● **TASK TO CARRY OUT**: Which lines mention "certified"? Show each one from the listing.

● **EXERCISE INPUTS**:
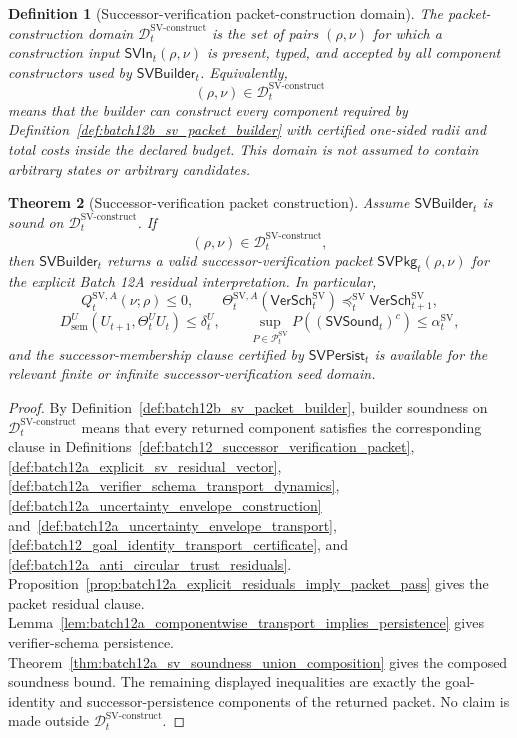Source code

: \documentclass[11pt]{article}
\newtheorem{theorem}{Theorem}[section]
\newtheorem{definition}[theorem]{Definition}
\newcommand{\Pcal}{\mathcal{P}}
\newcommand{\1}{\mathbf{1}}
\providecommand{\Dcal}{\mathcal{D}}
\providecommand{\sem}{\mathrm{sem}}
\begin{document}
\begin{definition}[Successor-verification packet-construction domain]
\label{def:batch12b_sv_packet_construction_domain}
The packet-construction domain \(\Dcal_t^{\mathrm{SV\mbox{-}construct}}\) is the set of pairs \((\rho,\nu)\) for which a construction input \(\mathsf{SVIn}_t(\rho,\nu)\) is present, typed, and accepted by all component constructors used by \(\mathsf{SVBuilder}_t\).  Equivalently,
\[
(\rho,\nu)\in\Dcal_t^{\mathrm{SV\mbox{-}construct}}
\]
means that the builder can construct every component required by Definition~\ref{def:batch12b_sv_packet_builder} with certified one-sided radii and total costs inside the declared budget.  This domain is not assumed to contain arbitrary states or arbitrary candidates.
\end{definition}

\begin{theorem}[Successor-verification packet construction]
\label{thm:batch12b_sv_packet_construction}
Assume \(\mathsf{SVBuilder}_t\) is sound on \(\Dcal_t^{\mathrm{SV\mbox{-}construct}}\).  If
\[
(\rho,\nu)\in\Dcal_t^{\mathrm{SV\mbox{-}construct}},
\]
then \(\mathsf{SVBuilder}_t\) returns a valid successor-verification packet \(\mathsf{SVPkg}_t(\rho,\nu)\) for the explicit Batch 12A residual interpretation.  In particular,
\[
Q_t^{\mathrm{SV},A}(\nu;\rho)\le0,
\qquad
\Theta_t^{\mathrm{SV},A}(\mathsf{VerSch}_t^{\mathrm{SV}})\preceq_t^{\mathrm{SV}}\mathsf{VerSch}_{t+1}^{\mathrm{SV}},
\]
\[
D_{\sem}^U(U_{t+1},\Theta_t^UU_t)\le\delta_t^U,
\qquad
\sup_{P\in\Pcal_t^{\mathrm{SV}}}P((\mathsf{SVSound}_t)^c)\le\alpha_t^{\mathrm{SV}},
\]
and the successor-membership clause certified by \(\mathsf{SVPersist}_t\) is available for the relevant finite or infinite successor-verification seed domain.
\end{theorem}

\begin{proof}
By Definition~\ref{def:batch12b_sv_packet_builder}, builder soundness on \(\Dcal_t^{\mathrm{SV\mbox{-}construct}}\) means that every returned component satisfies the corresponding clause in Definitions~\ref{def:batch12_successor_verification_packet}, \ref{def:batch12a_explicit_sv_residual_vector}, \ref{def:batch12a_verifier_schema_transport_dynamics}, \ref{def:batch12a_uncertainty_envelope_construction} and~\ref{def:batch12a_uncertainty_envelope_transport}, \ref{def:batch12_goal_identity_transport_certificate}, and \ref{def:batch12a_anti_circular_trust_residuals}.  Proposition~\ref{prop:batch12a_explicit_residuals_imply_packet_pass} gives the packet residual clause.  Lemma~\ref{lem:batch12a_componentwise_transport_implies_persistence} gives verifier-schema persistence.  Theorem~\ref{thm:batch12a_sv_soundness_union_composition} gives the composed soundness bound.  The remaining displayed inequalities are exactly the goal-identity and successor-persistence components of the returned packet.  No claim is made outside \(\Dcal_t^{\mathrm{SV\mbox{-}construct}}\).
\end{proof}
\end{document}
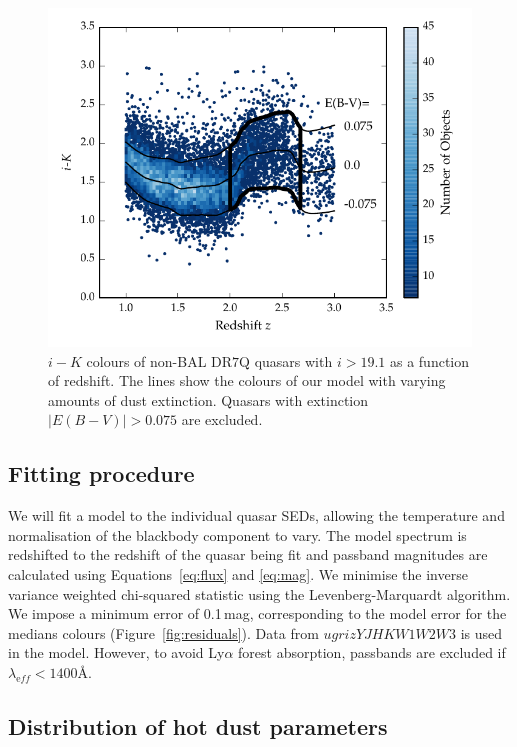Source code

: \begin{figure}[t!]
  \centering
  \includegraphics[width=\columnwidth]{figures/chapter05/ik_versus_z_low_ext.pdf}
  \caption[{$i-K$ colours of non-BAL DR$7$ quasars with $i>19.1$ as a function of redshift.}]{$i-K$ colours of non-BAL DR$7$Q quasars with $i>19.1$ as a function of redshift. The lines show the colours of our model with varying amounts of dust extinction. Quasars with extinction $|E(B-V)|>0.075$ are excluded.}
  \label{fig:ikzplot}
\end{figure}


\subsection{Fitting procedure}

We will fit a model to the individual quasar SEDs, allowing the temperature and normalisation of the blackbody component to vary. 
The model spectrum is redshifted to the redshift of the quasar being fit and passband magnitudes are calculated using Equations~\ref{eq:flux} and \ref{eq:mag}.   
We minimise the inverse variance weighted chi-squared statistic using the Levenberg-Marquardt algorithm. 
We impose a minimum error of 0.1\,mag, corresponding to the model error for the medians colours (Figure~\ref{fig:residuals}). 
Data from $ugrizYJHKW1W2W3$ is used in the model. 
However, to avoid Ly$\alpha$ forest absorption, passbands are excluded if $\lambda_{\mathrm eff} < 1400$\AA.   

\subsection{Distribution of hot dust parameters}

● **EXPECTED OUTPUT**:
means that the builder can construct every component required by Definition~\ref{def:batch12b_sv_packet_builder} with certified one-sided radii and total costs inside the declared budget.  This domain is not assumed to contain arbitrary states or arbitrary candidates.
and the successor-membership clause certified by \(\mathsf{SVPersist}_t\) is available for the relevant finite or infinite successor-verification seed domain.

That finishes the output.